_WHAT IS REQUIRED_
No pictures, nothing altered: return the data below.

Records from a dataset

====================

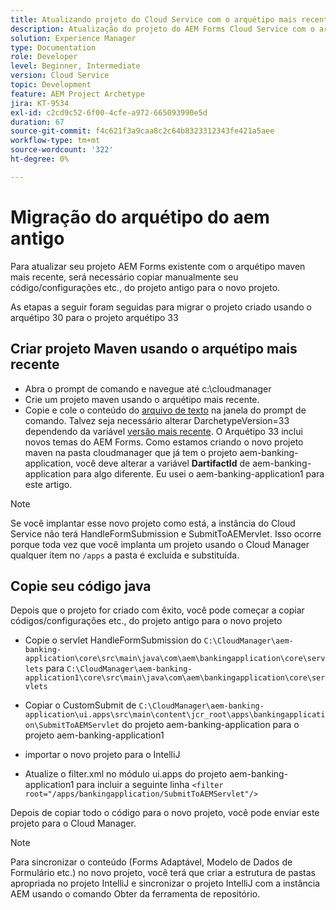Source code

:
 ```yaml
---
title: Atualizando projeto do Cloud Service com o arquétipo mais recente
description: Atualização do projeto do AEM Forms Cloud Service com o arquétipo mais recente
solution: Experience Manager
type: Documentation
role: Developer
level: Beginner, Intermediate
version: Cloud Service
topic: Development
feature: AEM Project Archetype
jira: KT-9534
exl-id: c2cd9c52-6f00-4cfe-a972-665093990e5d
duration: 67
source-git-commit: f4c621f3a9caa8c2c64b8323312343fe421a5aee
workflow-type: tm+mt
source-wordcount: '322'
ht-degree: 0%

---
```


# Migração do arquétipo do aem antigo

Para atualizar seu projeto AEM Forms existente com o arquétipo maven mais recente, será necessário copiar manualmente seu código/configurações etc., do projeto antigo para o novo projeto.

As etapas a seguir foram seguidas para migrar o projeto criado usando o arquétipo 30 para o projeto arquétipo 33

## Criar projeto Maven usando o arquétipo mais recente

* Abra o prompt de comando e navegue até c:\cloudmanager
* Crie um projeto maven usando o arquétipo mais recente.
* Copie e cole o conteúdo do [arquivo de texto](assets/creating-maven-project.txt) na janela do prompt de comando. Talvez seja necessário alterar DarchetypeVersion=33 dependendo da variável [versão mais recente](https://github.com/adobe/aem-project-archetype/releases). O Arquétipo 33 inclui novos temas do AEM Forms.
Como estamos criando o novo projeto maven na pasta cloudmanager que já tem o projeto aem-banking-application, você deve alterar a variável **DartifactId** de aem-banking-application para algo diferente. Eu usei o aem-banking-application1 para este artigo.

>[!NOTE]
>
>Se você implantar esse novo projeto como está, a instância do Cloud Service não terá HandleFormSubmission e SubmitToAEMervlet. Isso ocorre porque toda vez que você implanta um projeto usando o Cloud Manager qualquer item no `/apps` a pasta é excluída e substituída.

## Copie seu código java

Depois que o projeto for criado com êxito, você pode começar a copiar códigos/configurações etc., do projeto antigo para o novo projeto

* Copie o servlet HandleFormSubmission do ```C:\CloudManager\aem-banking-application\core\src\main\java\com\aem\bankingapplication\core\servlets```
para
  ```C:\CloudManager\aem-banking-application1\core\src\main\java\com\aem\bankingapplication\core\servlets```

* Copiar o CustomSubmit de
  ```C:\CloudManager\aem-banking-application\ui.apps\src\main\content\jcr_root\apps\bankingapplication\SubmitToAEMServlet``` do projeto aem-banking-application para o projeto aem-banking-application1

* importar o novo projeto para o IntelliJ

* Atualize o filter.xml no módulo ui.apps do projeto aem-banking-application1 para incluir a seguinte linha
  ```<filter root="/apps/bankingapplication/SubmitToAEMServlet"/>```

Depois de copiar todo o código para o novo projeto, você pode enviar este projeto para o Cloud Manager.

>[!NOTE]
>
>Para sincronizar o conteúdo (Forms Adaptável, Modelo de Dados de Formulário etc.) no novo projeto, você terá que criar a estrutura de pastas apropriada no projeto IntelliJ e sincronizar o projeto IntelliJ com a instância AEM usando o comando Obter da ferramenta de repositório.
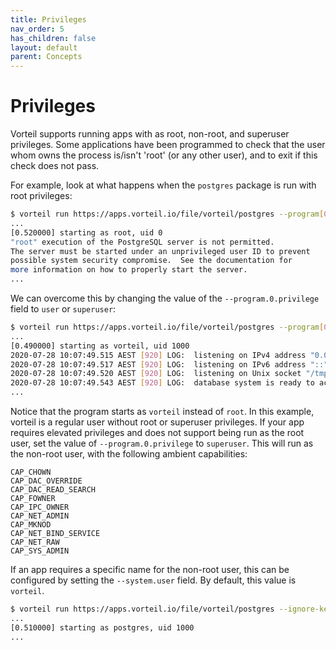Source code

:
 ```yaml
---
title: Privileges
nav_order: 5
has_children: false
layout: default
parent: Concepts
---
```


# Privileges

Vorteil supports running apps with as root, non-root, and superuser privileges. Some applications have been programmed to check that the user whom owns the process is/isn't 'root' (or any other user), and to exit if this check does not pass.

For example, look at what happens when the `postgres` package is run with root privileges:

```sh
$ vorteil run https://apps.vorteil.io/file/vorteil/postgres --program[0].privilege root
...
[0.520000] starting as root, uid 0
"root" execution of the PostgreSQL server is not permitted.
The server must be started under an unprivileged user ID to prevent
possible system security compromise.  See the documentation for
more information on how to properly start the server.
...
```

We can overcome this by changing the value of the `--program.0.privilege` field to `user` or `superuser`:

```sh
$ vorteil run https://apps.vorteil.io/file/vorteil/postgres --program[0].privilege user
...
[0.490000] starting as vorteil, uid 1000
2020-07-28 10:07:49.515 AEST [920] LOG:  listening on IPv4 address "0.0.0.0", port 5432
2020-07-28 10:07:49.517 AEST [920] LOG:  listening on IPv6 address "::", port 5432
2020-07-28 10:07:49.520 AEST [920] LOG:  listening on Unix socket "/tmp/.s.PGSQL.5432"
2020-07-28 10:07:49.543 AEST [920] LOG:  database system is ready to accept connections
...
```

Notice that the program starts as `vorteil` instead of `root`. In this example, vorteil is a regular user without root or superuser privileges. If your app requires elevated privileges and does not support being run as the root user, set the value of `--program.0.privilege` to `superuser`. This will run as the non-root user, with the following ambient capabilities:

    CAP_CHOWN
    CAP_DAC_OVERRIDE
    CAP_DAC_READ_SEARCH
    CAP_FOWNER
    CAP_IPC_OWNER
    CAP_NET_ADMIN
    CAP_MKNOD
    CAP_NET_BIND_SERVICE
    CAP_NET_RAW
    CAP_SYS_ADMIN

If an app requires a specific name for the non-root user, this can be configured by setting the `--system.user` field. By default, this value is `vorteil`.

```sh
$ vorteil run https://apps.vorteil.io/file/vorteil/postgres --ignore-kernel --program[0].privilege user --system.user postgres
...
[0.510000] starting as postgres, uid 1000
...
```
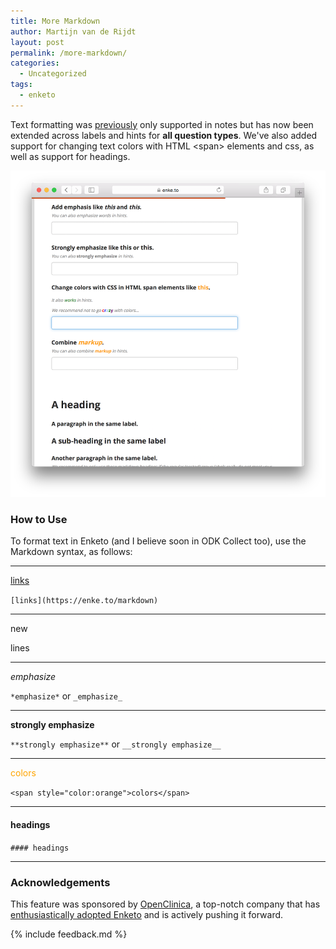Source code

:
 ```yaml
---
title: More Markdown
author: Martijn van de Rijdt
layout: post
permalink: /more-markdown/
categories:
  - Uncategorized
tags:
  - enketo
---
```


Text formatting was [previously](/better-notes) only supported in notes but has now been extended across labels and hints for **all question types**. We've also added support for changing text colors with HTML <span\> elements and css, as well as support for headings. 

[![Screenshot of markdown demo form](../files/2015/12/markdown.png "Screenshot of markdown demo form")](https://enke.to/markdown)

### How to Use

To format text in Enketo (and I believe soon in ODK Collect too), use the Markdown syntax, as follows:


---

[links](https://enke.to/markdown)

`[links](https://enke.to/markdown)`

---

new 

lines

---

*emphasize* 

`*emphasize*` or `_emphasize_`

---

**strongly emphasize**

`**strongly emphasize**` or `__strongly emphasize__`

---

<span style="color:orange">colors</span> 

`<span style="color:orange">colors</span>`

--- 

#### headings 
`#### headings`

---


### Acknowledgements

This feature was sponsored by [OpenClinica](https://www.openclinica.com), a top-notch company that has [enthusiastically adopted Enketo](http://blog.openclinica.com/2015/03/19/engineering-openclinicas-future/) and is actively pushing it forward.

{% include feedback.md %}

====================

_RESPONSE TO THE TASK_
Source code

:
 ```yaml
---
title: Atualizando projeto do Cloud Service com o arquétipo mais recente
description: Atualização do projeto do AEM Forms Cloud Service com o arquétipo mais recente
solution: Experience Manager
type: Documentation
role: Developer
level: Beginner, Intermediate
version: Cloud Service
topic: Development
feature: AEM Project Archetype
jira: KT-9534
exl-id: c2cd9c52-6f00-4cfe-a972-665093990e5d
duration: 67
source-git-commit: f4c621f3a9caa8c2c64b8323312343fe421a5aee
workflow-type: tm+mt
source-wordcount: '322'
ht-degree: 0%

---
```


# Migração do arquétipo do aem antigo

Para atualizar seu projeto AEM Forms existente com o arquétipo maven mais recente, será necessário copiar manualmente seu código/configurações etc., do projeto antigo para o novo projeto.

As etapas a seguir foram seguidas para migrar o projeto criado usando o arquétipo 30 para o projeto arquétipo 33

## Criar projeto Maven usando o arquétipo mais recente

* Abra o prompt de comando e navegue até c:\cloudmanager
* Crie um projeto maven usando o arquétipo mais recente.
* Copie e cole o conteúdo do [arquivo de texto](assets/creating-maven-project.txt) na janela do prompt de comando. Talvez seja necessário alterar DarchetypeVersion=33 dependendo da variável [versão mais recente](https://github.com/adobe/aem-project-archetype/releases). O Arquétipo 33 inclui novos temas do AEM Forms.
Como estamos criando o novo projeto maven na pasta cloudmanager que já tem o projeto aem-banking-application, você deve alterar a variável **DartifactId** de aem-banking-application para algo diferente. Eu usei o aem-banking-application1 para este artigo.

>[!NOTE]
>
>Se você implantar esse novo projeto como está, a instância do Cloud Service não terá HandleFormSubmission e SubmitToAEMervlet. Isso ocorre porque toda vez que você implanta um projeto usando o Cloud Manager qualquer item no `/apps` a pasta é excluída e substituída.

## Copie seu código java

Depois que o projeto for criado com êxito, você pode começar a copiar códigos/configurações etc., do projeto antigo para o novo projeto

* Copie o servlet HandleFormSubmission do ```C:\CloudManager\aem-banking-application\core\src\main\java\com\aem\bankingapplication\core\servlets```
para
  ```C:\CloudManager\aem-banking-application1\core\src\main\java\com\aem\bankingapplication\core\servlets```

* Copiar o CustomSubmit de
  ```C:\CloudManager\aem-banking-application\ui.apps\src\main\content\jcr_root\apps\bankingapplication\SubmitToAEMServlet``` do projeto aem-banking-application para o projeto aem-banking-application1

* importar o novo projeto para o IntelliJ

* Atualize o filter.xml no módulo ui.apps do projeto aem-banking-application1 para incluir a seguinte linha
  ```<filter root="/apps/bankingapplication/SubmitToAEMServlet"/>```

Depois de copiar todo o código para o novo projeto, você pode enviar este projeto para o Cloud Manager.

>[!NOTE]
>
>Para sincronizar o conteúdo (Forms Adaptável, Modelo de Dados de Formulário etc.) no novo projeto, você terá que criar a estrutura de pastas apropriada no projeto IntelliJ e sincronizar o projeto IntelliJ com a instância AEM usando o comando Obter da ferramenta de repositório.
Source code

:
 ```yaml
---
title: Privileges
nav_order: 5
has_children: false
layout: default
parent: Concepts
---
```


# Privileges

Vorteil supports running apps with as root, non-root, and superuser privileges. Some applications have been programmed to check that the user whom owns the process is/isn't 'root' (or any other user), and to exit if this check does not pass.

For example, look at what happens when the `postgres` package is run with root privileges:

```sh
$ vorteil run https://apps.vorteil.io/file/vorteil/postgres --program[0].privilege root
...
[0.520000] starting as root, uid 0
"root" execution of the PostgreSQL server is not permitted.
The server must be started under an unprivileged user ID to prevent
possible system security compromise.  See the documentation for
more information on how to properly start the server.
...
```

We can overcome this by changing the value of the `--program.0.privilege` field to `user` or `superuser`:

```sh
$ vorteil run https://apps.vorteil.io/file/vorteil/postgres --program[0].privilege user
...
[0.490000] starting as vorteil, uid 1000
2020-07-28 10:07:49.515 AEST [920] LOG:  listening on IPv4 address "0.0.0.0", port 5432
2020-07-28 10:07:49.517 AEST [920] LOG:  listening on IPv6 address "::", port 5432
2020-07-28 10:07:49.520 AEST [920] LOG:  listening on Unix socket "/tmp/.s.PGSQL.5432"
2020-07-28 10:07:49.543 AEST [920] LOG:  database system is ready to accept connections
...
```

Notice that the program starts as `vorteil` instead of `root`. In this example, vorteil is a regular user without root or superuser privileges. If your app requires elevated privileges and does not support being run as the root user, set the value of `--program.0.privilege` to `superuser`. This will run as the non-root user, with the following ambient capabilities:

    CAP_CHOWN
    CAP_DAC_OVERRIDE
    CAP_DAC_READ_SEARCH
    CAP_FOWNER
    CAP_IPC_OWNER
    CAP_NET_ADMIN
    CAP_MKNOD
    CAP_NET_BIND_SERVICE
    CAP_NET_RAW
    CAP_SYS_ADMIN

If an app requires a specific name for the non-root user, this can be configured by setting the `--system.user` field. By default, this value is `vorteil`.

```sh
$ vorteil run https://apps.vorteil.io/file/vorteil/postgres --ignore-kernel --program[0].privilege user --system.user postgres
...
[0.510000] starting as postgres, uid 1000
...
```
Source code

:
 ```yaml
---
title: More Markdown
author: Martijn van de Rijdt
layout: post
permalink: /more-markdown/
categories:
  - Uncategorized
tags:
  - enketo
---
```


Text formatting was [previously](/better-notes) only supported in notes but has now been extended across labels and hints for **all question types**. We've also added support for changing text colors with HTML <span\> elements and css, as well as support for headings. 

[![Screenshot of markdown demo form](../files/2015/12/markdown.png "Screenshot of markdown demo form")](https://enke.to/markdown)

### How to Use

To format text in Enketo (and I believe soon in ODK Collect too), use the Markdown syntax, as follows:


---

[links](https://enke.to/markdown)

`[links](https://enke.to/markdown)`

---

new 

lines

---

*emphasize* 

`*emphasize*` or `_emphasize_`

---

**strongly emphasize**

`**strongly emphasize**` or `__strongly emphasize__`

---

<span style="color:orange">colors</span> 

`<span style="color:orange">colors</span>`

--- 

#### headings 
`#### headings`

---


### Acknowledgements

This feature was sponsored by [OpenClinica](https://www.openclinica.com), a top-notch company that has [enthusiastically adopted Enketo](http://blog.openclinica.com/2015/03/19/engineering-openclinicas-future/) and is actively pushing it forward.

{% include feedback.md %}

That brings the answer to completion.